TASK TO CARRY OUT: Ignore the pictures in the data below and set down exactly the lines from its first line through the line containing "Today the largest".

SOURCE MATERIAL:
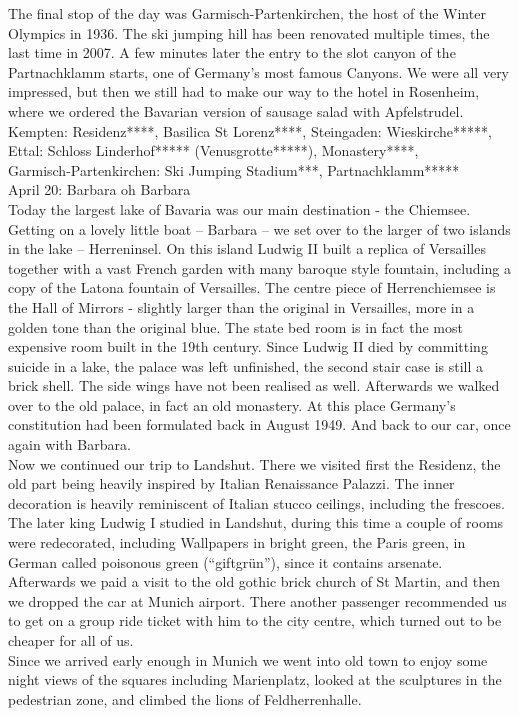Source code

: The final stop of the day was Garmisch-Partenkirchen, the host of the Winter Olympics in 1936. The ski jumping hill has been renovated multiple times, the last time in 2007. A few minutes later the entry to the slot canyon of the Partnachklamm starts, one of Germany's most famous Canyons. We were all very impressed, but then we still had to make our way to the hotel in Rosenheim, where we ordered the Bavarian version of sausage salad with Apfelstrudel.\\

Kempten: Residenz****, Basilica St Lorenz****, Steingaden: Wieskirche*****, \\
Ettal: Schloss Linderhof***** (Venusgrotte*****), Monastery****,\\
 Garmisch-Partenkirchen: Ski Jumping Stadium***, Partnachklamm*****\\

April 20: Barbara oh Barbara\\
Today the largest lake of Bavaria was our main destination - the Chiemsee. Getting on a lovely little boat -- Barbara -- we set over to the larger of two islands in the lake -- Herreninsel. On this island Ludwig II built a replica of Versailles together with a vast French garden with many baroque style fountain, including a copy of the Latona fountain of Versailles. The centre piece of Herrenchiemsee is the Hall of Mirrors - slightly larger than the original in Versailles, more in a golden tone than the original blue. The state bed room is in fact the most expensive room built in the 19th century. Since Ludwig II died by committing suicide in a lake, the palace was left unfinished, the second stair case is still a brick shell. The side wings have not been realised as well. Afterwards we walked over to the old palace, in fact an old monastery. At this place Germany's constitution had been formulated back in August 1949. And back to our car, once again with Barbara.\\
Now we continued our trip to Landshut. There we visited first the Residenz, the old part being heavily inspired by Italian Renaissance Palazzi. The inner decoration is heavily reminiscent of Italian stucco ceilings, including the frescoes. The later king Ludwig I studied in Landshut, during this time a couple of rooms were redecorated, including Wallpapers in bright green, the Paris green, in German called poisonous green (``giftgr\"un''), since it contains arsenate. Afterwards we paid a visit to the old gothic brick church of St Martin, and then we dropped the car at Munich airport. There another passenger recommended us to get on a group ride ticket with him to the city centre, which turned out to be cheaper for all of us.\\
Since we arrived early enough in Munich we went into old town to enjoy some night views of the squares including Marienplatz, looked at the sculptures in the pedestrian zone, and climbed the lions of Feldherrenhalle.\\

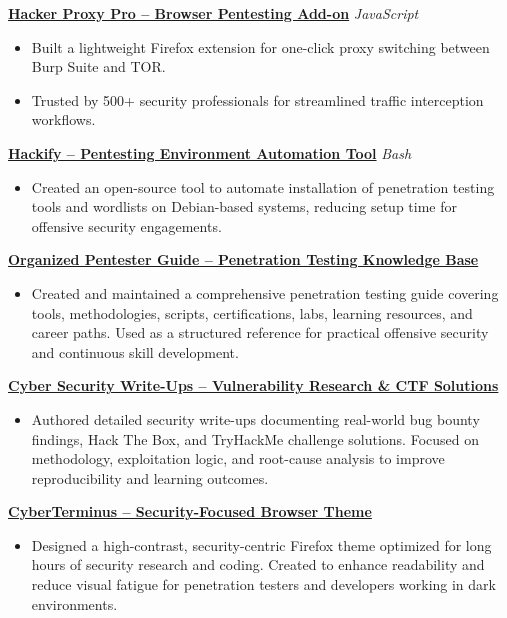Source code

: \documentclass[10pt,a4paper]{article}
\newcommand{\project}[2]{
    \textbf{#1} \hfill \textit{#2}\\[-2pt]
}
\begin{document}
\project{\href{https://addons.mozilla.org/en-US/firefox/addon/hackerproxypro/}{Hacker Proxy Pro -- Browser Pentesting Add-on}}{JavaScript}
\begin{itemize}
    \item Built a lightweight Firefox extension for one-click proxy switching between Burp Suite and TOR.
    \item Trusted by 500+ security professionals for streamlined traffic interception workflows.
\end{itemize}

\project{\href{https://github.com/ZishanAdThandar/hackify}{Hackify -- Pentesting Environment Automation Tool}}{Bash}
\begin{itemize}
    \item Created an open-source tool to automate installation of penetration testing tools and wordlists on Debian-based systems, reducing setup time for offensive security engagements.
\end{itemize}

\project{\href{https://github.com/ZishanAdThandar/pentest}{Organized Pentester Guide -- Penetration Testing Knowledge Base}}{}
\begin{itemize}
    \item Created and maintained a comprehensive penetration testing guide covering tools, methodologies, scripts, certifications, labs, learning resources, and career paths. Used as a structured reference for practical offensive security and continuous skill development.
\end{itemize}

\project{\href{https://zishanhack.com/blog}{Cyber Security Write-Ups -- Vulnerability Research \& CTF Solutions}}{}
\begin{itemize}
    \item Authored detailed security write-ups documenting real-world bug bounty findings, Hack The Box, and TryHackMe challenge solutions. Focused on methodology, exploitation logic, and root-cause analysis to improve reproducibility and learning outcomes.
\end{itemize}

\project{\href{https://addons.mozilla.org/en-US/firefox/addon/zishanadthandar-cyberterminus/}{CyberTerminus -- Security-Focused Browser Theme}}{}
\begin{itemize}
    \item Designed a high-contrast, security-centric Firefox theme optimized for long hours of security research and coding. Created to enhance readability and reduce visual fatigue for penetration testers and developers working in dark environments.
\end{itemize}
\end{document}
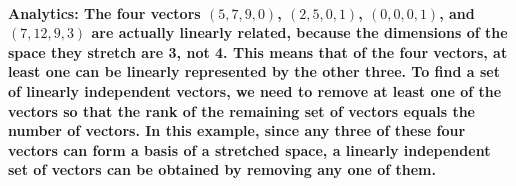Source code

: \documentclass[11pt]{article} %
\begin{document}
\paragraph{\textbf{Analytics:} The four vectors $(5,7,9,0)$, $(2,5,0,1)$, $(0,0,0,1)$, and $(7,12,9,3)$ are actually linearly related, because the dimensions of the space they stretch are 3, not 4. This means that of the four vectors, at least one can be linearly represented by the other three. To find a set of linearly independent vectors, we need to remove at least one of the vectors so that the rank of the remaining set of vectors equals the number of vectors. In this example, since any three of these four vectors can form a basis of a stretched space, a linearly independent set of vectors can be obtained by removing any one of them.}
% 
% 
\end{document}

ANSWER SECTION:
Source code

: The final stop of the day was Garmisch-Partenkirchen, the host of the Winter Olympics in 1936. The ski jumping hill has been renovated multiple times, the last time in 2007. A few minutes later the entry to the slot canyon of the Partnachklamm starts, one of Germany's most famous Canyons. We were all very impressed, but then we still had to make our way to the hotel in Rosenheim, where we ordered the Bavarian version of sausage salad with Apfelstrudel.\\

Kempten: Residenz****, Basilica St Lorenz****, Steingaden: Wieskirche*****, \\
Ettal: Schloss Linderhof***** (Venusgrotte*****), Monastery****,\\
 Garmisch-Partenkirchen: Ski Jumping Stadium***, Partnachklamm*****\\

April 20: Barbara oh Barbara\\
Today the largest lake of Bavaria was our main destination - the Chiemsee. Getting on a lovely little boat -- Barbara -- we set over to the larger of two islands in the lake -- Herreninsel. On this island Ludwig II built a replica of Versailles together with a vast French garden with many baroque style fountain, including a copy of the Latona fountain of Versailles. The centre piece of Herrenchiemsee is the Hall of Mirrors - slightly larger than the original in Versailles, more in a golden tone than the original blue. The state bed room is in fact the most expensive room built in the 19th century. Since Ludwig II died by committing suicide in a lake, the palace was left unfinished, the second stair case is still a brick shell. The side wings have not been realised as well. Afterwards we walked over to the old palace, in fact an old monastery. At this place Germany's constitution had been formulated back in August 1949. And back to our car, once again with Barbara.\\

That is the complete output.